If you are helping someone who is spending Resolve, you spend one Resolve yourself, and they then need to spend less – depending on their Trust towards you.
If you are helping someone who is making a roll, you spend Insight (Which is sortof like a Benny or Fate point) and give them a bonus on their roll based on their Trust towards you.
If you are helping someone who doesn’t Trust you yet, you have to spend more, and give only a baseline benefit, but this automatically increases their Trust towards you (Because you really pitched in to help them out)
If you are helping someone who does Trust you, you have the option of spending MORE Resolve/Insight to increase their trust towards you.
My major worry about this right now is that the boost from spending Insight to help someone who REALLY TRUSTS YOU is… +3. Which is gigantic.
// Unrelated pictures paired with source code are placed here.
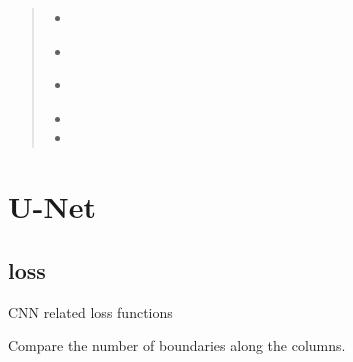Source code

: \documentclass[letterpaper,10pt,english]{sphinxmanual}
\begin{document}
\begin{fulllineitems}
\begin{quote}
\begin{description}
\begin{itemize}
\begin{itemize}
\item {} 

\item {} 
{\hyperref[\detokenize{index:util.load_data.load_train_data}]{}}

\item {} 
{\hyperref[\detokenize{index:util.load_batch.load_batch_parallel}]{}}

\item {} 

\item {} 

\end{itemize}


\end{itemize}

\end{description}\end{quote}

\end{fulllineitems}



\chapter{U-Net}
\label{\detokenize{index:u-net}}

\section{loss}
\label{\detokenize{index:module-unet.loss}}\label{\detokenize{index:loss}}
CNN related loss functions

\begin{fulllineitems}
\label{\detokenize{index:unet.loss.boundary_transition_loss}}
Compare the number of boundaries along the columns.

\end{fulllineitems}
\end{document}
It also represents a more-or-less endgame situation, but still. I’ll probably have to adopt the Masks technique and cap total bonuses at +4, which… might have interesting repercussions now that I think about it.
But I THINK this setup has the advantage of making people want to help (because you can increase Trust, which is sortof the point of the game) without taking the spotlight off the help-ee, because there’s no roll involved?